I was in flakes and they made me go straight to bed when we got to the hotel. I was to have a free day before the publicity grind and fittings and the rest. There was a list of flats, apartments, to look at. I’d decided that somehow living in an apartment would mean like being in digs in rep. A tin of coffee, a box of detergent, a kettle to boil. I might need that. The publicity woman had planned to take me looking, but Dan offered to combine it with a drive round the sights. I think he saw something in my face, she wasn’t my cup of tea at all. Frightened me with all that career-woman processed-cheesecake charm.

He picked me up at ten next morning. I hadn’t been able to sleep well, I kept on getting up and staring out of the window. So this is America, this is the place, that’s Sunset Boulevard down there. Nine-tenths of me was still in London, dear little Belsize Park. I was scared, I was glad Dan was going to be there to shepherd me in the morning. He was in the Polo Lounge, drinking coffee and reading the day before’s London Times. Very reassuring. And I even felt excited for a while, just a tourist. But it got too much, we saw too many places too far apart and I began to get in a panic again, going all instinctive instead of practical. He was patient and neutral. Like an estate agent, bored but hiding it, with a rich client. And then I began to think he was secretly watching me, trying to make up his mind whether I really was right for the part and I felt annoyed that he wasn’t sure. He said later he liked what he called my being choosy. He’d just been curious, ‘anthropological’. I didn’t think of him in a bed way at all. No. I did once, in a ghastly bedroom we were both standing in. And dismissed him at once. He tried to put me off the place I finally said yes to. But I fell for the view. I’d realized by then that I’d never find room-shapes and furniture I could happily live with. So I hired the view. We had a late lunch back at the hotel. He offered to drive me round some more, but by then I wanted to get rid of him. I went and slept.

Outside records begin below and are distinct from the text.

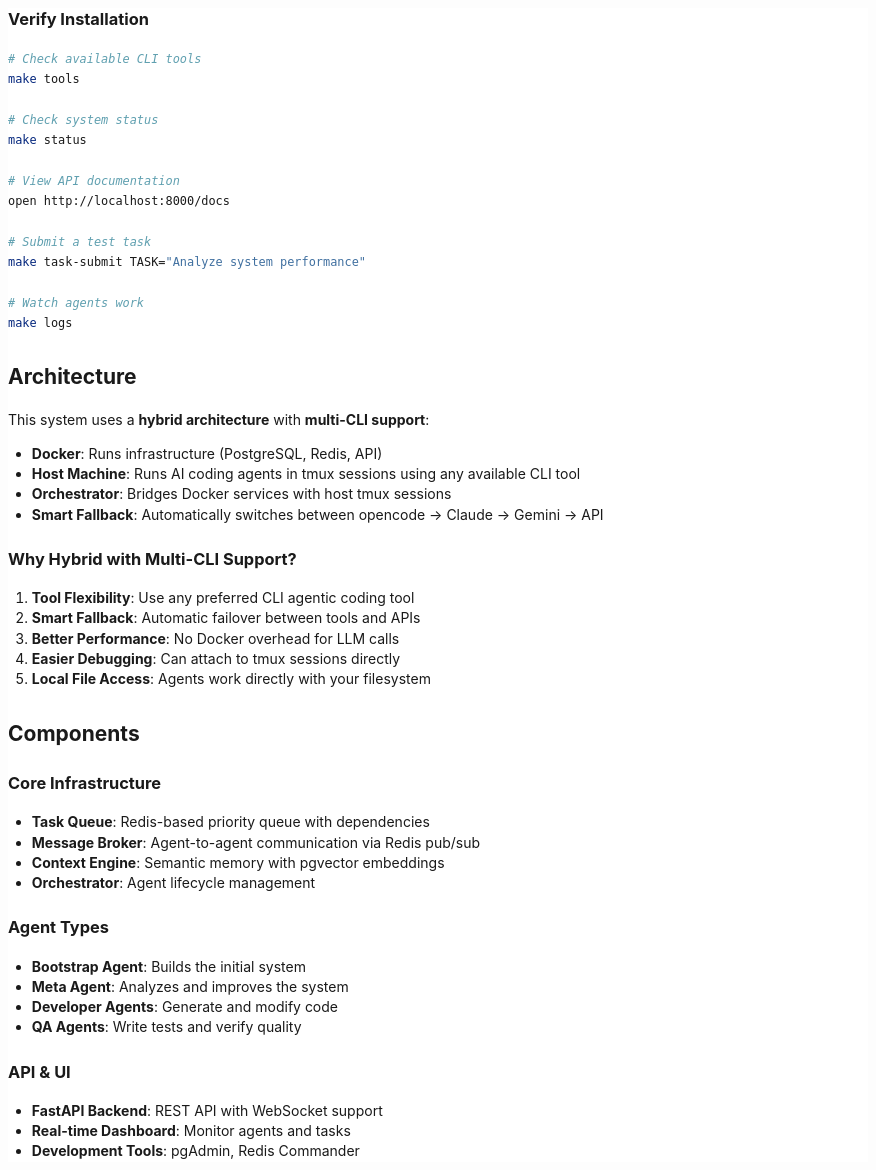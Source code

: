 ### Verify Installation

```bash
# Check available CLI tools
make tools

# Check system status
make status

# View API documentation
open http://localhost:8000/docs

# Submit a test task
make task-submit TASK="Analyze system performance"

# Watch agents work
make logs
```

## Architecture

This system uses a **hybrid architecture** with **multi-CLI support**:

- **Docker**: Runs infrastructure (PostgreSQL, Redis, API)
- **Host Machine**: Runs AI coding agents in tmux sessions using any available CLI tool
- **Orchestrator**: Bridges Docker services with host tmux sessions
- **Smart Fallback**: Automatically switches between opencode → Claude → Gemini → API

### Why Hybrid with Multi-CLI Support?

1. **Tool Flexibility**: Use any preferred CLI agentic coding tool
2. **Smart Fallback**: Automatic failover between tools and APIs
3. **Better Performance**: No Docker overhead for LLM calls
4. **Easier Debugging**: Can attach to tmux sessions directly
5. **Local File Access**: Agents work directly with your filesystem

## Components

### Core Infrastructure
- **Task Queue**: Redis-based priority queue with dependencies
- **Message Broker**: Agent-to-agent communication via Redis pub/sub
- **Context Engine**: Semantic memory with pgvector embeddings
- **Orchestrator**: Agent lifecycle management

### Agent Types
- **Bootstrap Agent**: Builds the initial system
- **Meta Agent**: Analyzes and improves the system
- **Developer Agents**: Generate and modify code
- **QA Agents**: Write tests and verify quality

### API & UI
- **FastAPI Backend**: REST API with WebSocket support
- **Real-time Dashboard**: Monitor agents and tasks
- **Development Tools**: pgAdmin, Redis Commander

That same day’s evening Bill had flown back from New York and he and his wife and Dan took me out to dinner. It was for me to meet Steve as well, but he hadn’t turned up, though he’d been supposed to make the same flight as Bill. Who brought profuse apologies. Steve was busy laying, of course (as he told me as soon as we did meet, the next afternoon). It was like the birds-of-paradise with the note from him (Thrilled to be working with you—Steve) I found waiting with all the rest of the florist’s shop. From the hotel, and Bill, and the man Gold, and the studio, none from Dan, though in my suite when I arrived. Each card written in the same hand. When I thanked Steve for flowers and message, he just opened his hands, a typically lousy piece of acting. He didn’t know what the hell I was talking about.